Pull every line containing the word "applying" from the records.
***** Exercise materials *****
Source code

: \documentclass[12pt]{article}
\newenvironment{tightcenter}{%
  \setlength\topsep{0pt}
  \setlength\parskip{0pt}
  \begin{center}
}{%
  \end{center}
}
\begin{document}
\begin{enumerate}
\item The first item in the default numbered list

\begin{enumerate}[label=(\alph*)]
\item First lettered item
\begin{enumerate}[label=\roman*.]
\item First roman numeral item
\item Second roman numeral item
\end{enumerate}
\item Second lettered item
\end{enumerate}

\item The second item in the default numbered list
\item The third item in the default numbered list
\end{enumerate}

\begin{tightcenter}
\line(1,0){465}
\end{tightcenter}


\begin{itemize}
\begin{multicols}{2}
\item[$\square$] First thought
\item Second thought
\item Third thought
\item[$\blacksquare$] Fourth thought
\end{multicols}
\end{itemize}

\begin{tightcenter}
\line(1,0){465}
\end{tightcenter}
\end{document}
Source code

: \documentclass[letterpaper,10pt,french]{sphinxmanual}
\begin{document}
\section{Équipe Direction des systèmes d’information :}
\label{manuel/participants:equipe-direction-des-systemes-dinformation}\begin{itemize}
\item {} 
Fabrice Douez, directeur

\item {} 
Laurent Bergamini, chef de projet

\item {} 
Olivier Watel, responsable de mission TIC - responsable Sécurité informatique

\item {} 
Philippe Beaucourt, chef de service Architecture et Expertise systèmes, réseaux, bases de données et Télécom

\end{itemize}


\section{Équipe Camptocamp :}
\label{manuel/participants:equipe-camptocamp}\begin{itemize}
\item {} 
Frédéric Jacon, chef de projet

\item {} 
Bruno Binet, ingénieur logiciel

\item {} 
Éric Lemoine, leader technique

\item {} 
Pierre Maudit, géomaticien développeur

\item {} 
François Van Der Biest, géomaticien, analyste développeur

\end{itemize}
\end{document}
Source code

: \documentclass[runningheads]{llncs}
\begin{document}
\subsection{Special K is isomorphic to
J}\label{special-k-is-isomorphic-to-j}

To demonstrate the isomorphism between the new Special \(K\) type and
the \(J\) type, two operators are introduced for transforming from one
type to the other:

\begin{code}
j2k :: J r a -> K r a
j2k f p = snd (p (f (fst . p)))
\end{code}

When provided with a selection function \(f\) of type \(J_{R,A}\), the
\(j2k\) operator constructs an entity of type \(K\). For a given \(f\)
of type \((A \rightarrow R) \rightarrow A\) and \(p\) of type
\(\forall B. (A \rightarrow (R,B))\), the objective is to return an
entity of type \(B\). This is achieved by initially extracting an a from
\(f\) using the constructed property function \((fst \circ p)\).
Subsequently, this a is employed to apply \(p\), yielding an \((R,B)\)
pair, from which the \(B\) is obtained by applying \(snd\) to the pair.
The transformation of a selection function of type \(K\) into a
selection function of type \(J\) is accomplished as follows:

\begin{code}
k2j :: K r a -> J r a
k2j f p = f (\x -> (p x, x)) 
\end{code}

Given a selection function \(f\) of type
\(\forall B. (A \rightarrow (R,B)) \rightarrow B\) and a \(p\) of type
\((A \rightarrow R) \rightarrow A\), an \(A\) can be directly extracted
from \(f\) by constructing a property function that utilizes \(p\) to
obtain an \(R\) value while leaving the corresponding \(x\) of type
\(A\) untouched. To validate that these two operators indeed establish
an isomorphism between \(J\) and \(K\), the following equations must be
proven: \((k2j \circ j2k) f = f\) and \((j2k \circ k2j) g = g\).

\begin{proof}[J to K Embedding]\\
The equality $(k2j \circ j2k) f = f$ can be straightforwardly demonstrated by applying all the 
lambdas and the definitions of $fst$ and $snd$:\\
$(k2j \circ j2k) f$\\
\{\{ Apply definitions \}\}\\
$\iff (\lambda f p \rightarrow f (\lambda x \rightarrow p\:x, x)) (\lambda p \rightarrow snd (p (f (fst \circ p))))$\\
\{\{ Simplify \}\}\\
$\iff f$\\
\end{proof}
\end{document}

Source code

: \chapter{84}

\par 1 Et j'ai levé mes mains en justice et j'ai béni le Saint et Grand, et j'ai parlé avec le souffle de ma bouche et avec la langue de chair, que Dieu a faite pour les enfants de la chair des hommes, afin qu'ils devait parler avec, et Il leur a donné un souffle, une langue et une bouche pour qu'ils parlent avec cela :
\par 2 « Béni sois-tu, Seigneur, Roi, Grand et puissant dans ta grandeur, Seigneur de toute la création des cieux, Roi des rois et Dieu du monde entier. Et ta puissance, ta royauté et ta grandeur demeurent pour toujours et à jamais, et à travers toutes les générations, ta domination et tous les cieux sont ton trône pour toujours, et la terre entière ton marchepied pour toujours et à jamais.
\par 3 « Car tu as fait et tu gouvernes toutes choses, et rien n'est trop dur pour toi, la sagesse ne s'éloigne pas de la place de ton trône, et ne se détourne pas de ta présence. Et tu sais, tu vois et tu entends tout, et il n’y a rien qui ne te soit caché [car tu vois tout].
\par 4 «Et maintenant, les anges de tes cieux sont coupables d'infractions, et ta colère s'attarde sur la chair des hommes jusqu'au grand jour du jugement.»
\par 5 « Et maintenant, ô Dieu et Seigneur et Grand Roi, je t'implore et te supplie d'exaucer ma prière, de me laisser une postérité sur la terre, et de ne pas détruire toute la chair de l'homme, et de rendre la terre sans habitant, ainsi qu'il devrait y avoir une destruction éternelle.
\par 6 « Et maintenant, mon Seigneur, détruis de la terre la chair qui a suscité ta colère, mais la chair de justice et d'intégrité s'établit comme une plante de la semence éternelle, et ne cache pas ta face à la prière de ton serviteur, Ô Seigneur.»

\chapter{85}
*****
▸ **Result**
pair, from which the \(B\) is obtained by applying \(snd\) to the pair.
The equality $(k2j \circ j2k) f = f$ can be straightforwardly demonstrated by applying all the 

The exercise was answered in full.